2. We went through the essence of Ch 4, with emphasis on "the lazy Bayesian" recipe: use \theta given data approximately distributed as N_p(\hat\theta_\ml, \hat J_\total^{-1}), with the ML estimator and the inverse information matrix, \hat J_\total being minus the 2nd derivate matrix of the log-lik function computed at the ML.
3. Let y_1, ..., y_n come from a Poisson (\theta), with \theta having a Gamma(a,b) prior. Find the exact posterior, and compare with the "lazy Bayesian" normal approximation.
4. I've uploaded "egypt_data", life-lengths for 82 men and 59 women, from the Roman Era old Egypt, 2100 years ago. Fit Weibull models to these two datasets, with F(y) = 1 - \exp(-(y/a)^b), parameters (a_m,b_m) for men, (a_w,b_w) for women. For this you need to programme the logL functions, and maximise these numerically; see a few lines below. Then carry out "lazy Bayesian" analyses, (a) for prob = Pr(live longer than 40.0 years), men and women; (b) for median_men and median_women, and the difference delta = median_men - median_women.

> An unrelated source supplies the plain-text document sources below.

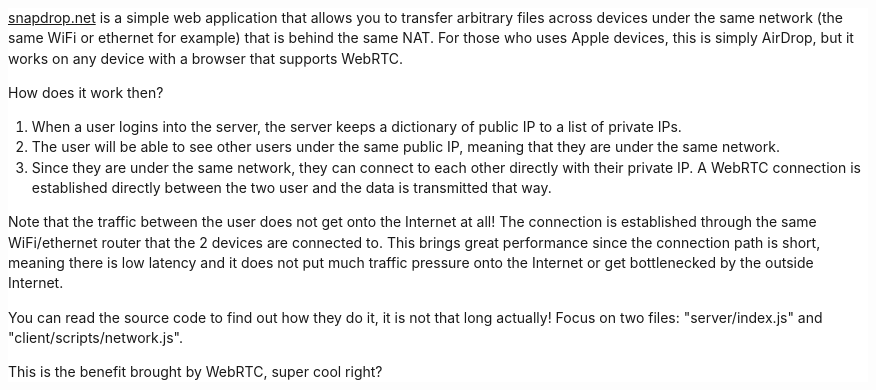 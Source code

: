 [snapdrop.net](https://snapdrop.net) is a simple web application that allows
you to transfer arbitrary files across devices under the same network (the same
WiFi or ethernet for example) that is behind the same NAT. For those who uses
Apple devices, this is simply AirDrop, but it works on any device with a
browser that supports WebRTC.

How does it work then?

1. When a user logins into the server, the server keeps a dictionary of public IP to
   a list of private IPs.
2. The user will be able to see other users under the same public IP, meaning that
   they are under the same network.
3. Since they are under the same network, they can connect to each other directly
   with their private IP. A WebRTC connection is established directly between the
   two user and the data is transmitted that way.

Note that the traffic between the user does not get onto the Internet at all!
The connection is established through the same WiFi/ethernet router that the 2
devices are connected to. This brings great performance since the connection
path is short, meaning there is low latency and it does not put much traffic
pressure onto the Internet or get bottlenecked by the outside Internet.

You can read the source code to find out how they do it, it is not that long
actually! Focus on two files: "server/index.js" and
"client/scripts/network.js".

This is the benefit brought by WebRTC, super cool right?

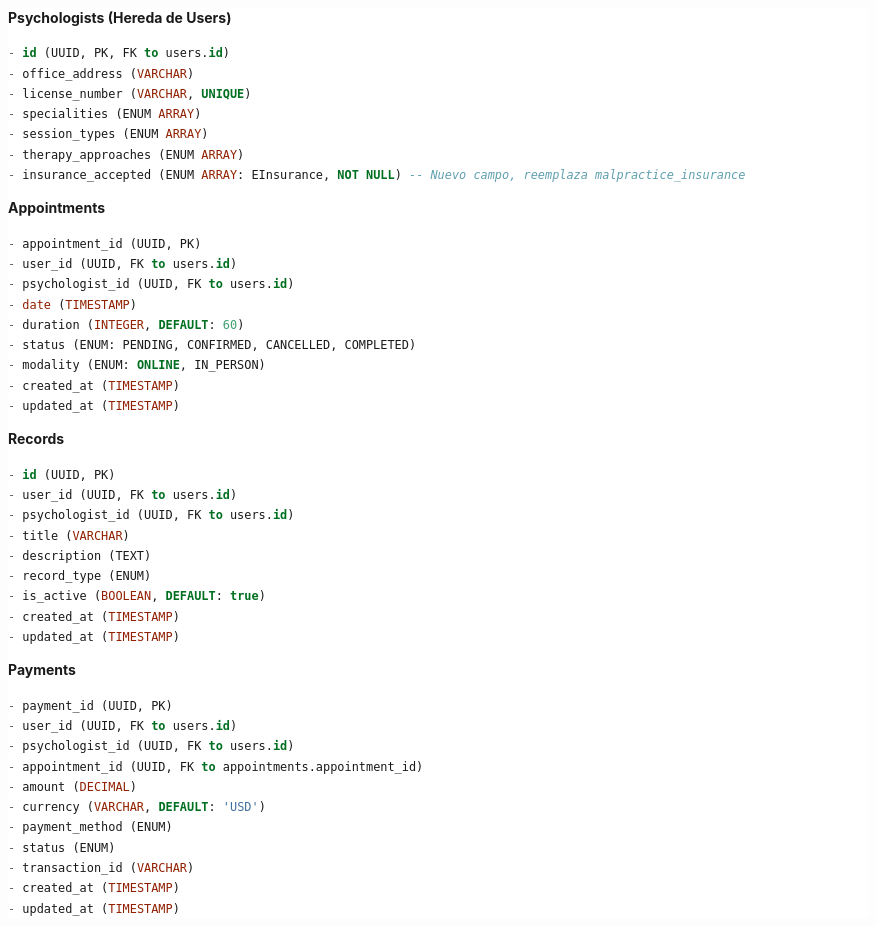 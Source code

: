 **Psychologists (Hereda de Users)**

```sql
- id (UUID, PK, FK to users.id)
- office_address (VARCHAR)
- license_number (VARCHAR, UNIQUE)
- specialities (ENUM ARRAY)
- session_types (ENUM ARRAY)
- therapy_approaches (ENUM ARRAY)
- insurance_accepted (ENUM ARRAY: EInsurance, NOT NULL) -- Nuevo campo, reemplaza malpractice_insurance
```

**Appointments**

```sql
- appointment_id (UUID, PK)
- user_id (UUID, FK to users.id)
- psychologist_id (UUID, FK to users.id)
- date (TIMESTAMP)
- duration (INTEGER, DEFAULT: 60)
- status (ENUM: PENDING, CONFIRMED, CANCELLED, COMPLETED)
- modality (ENUM: ONLINE, IN_PERSON)
- created_at (TIMESTAMP)
- updated_at (TIMESTAMP)
```

**Records**

```sql
- id (UUID, PK)
- user_id (UUID, FK to users.id)
- psychologist_id (UUID, FK to users.id)
- title (VARCHAR)
- description (TEXT)
- record_type (ENUM)
- is_active (BOOLEAN, DEFAULT: true)
- created_at (TIMESTAMP)
- updated_at (TIMESTAMP)
```

**Payments**

```sql
- payment_id (UUID, PK)
- user_id (UUID, FK to users.id)
- psychologist_id (UUID, FK to users.id)
- appointment_id (UUID, FK to appointments.appointment_id)
- amount (DECIMAL)
- currency (VARCHAR, DEFAULT: 'USD')
- payment_method (ENUM)
- status (ENUM)
- transaction_id (VARCHAR)
- created_at (TIMESTAMP)
- updated_at (TIMESTAMP)
```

Notes: use library(MASS) in R to have the "mvrnorm" on board, simulating from a given multinormal distribution. Also, try this, with variations: Weibull model log-likelihood, finding ML and the information matrix, here with "yym" as the 82 lifelengths for men.
logLm <- function(ab)
{
a <- ab[1]
b <- ab[2]
auxm <- -(yym/a)^b + log(b) + (b-1)*log(yym) - b*log(a)
sum(auxm)
}
minuslogLm <- function(ab)
{-logLm(ab)}
nilsm <- nlm(minuslogLm,c(10,1),hessian=T)
MLm <- nilsm$estimate
Jhatm <- nilsm$hessian
Sigmam <- solve(Jhatm)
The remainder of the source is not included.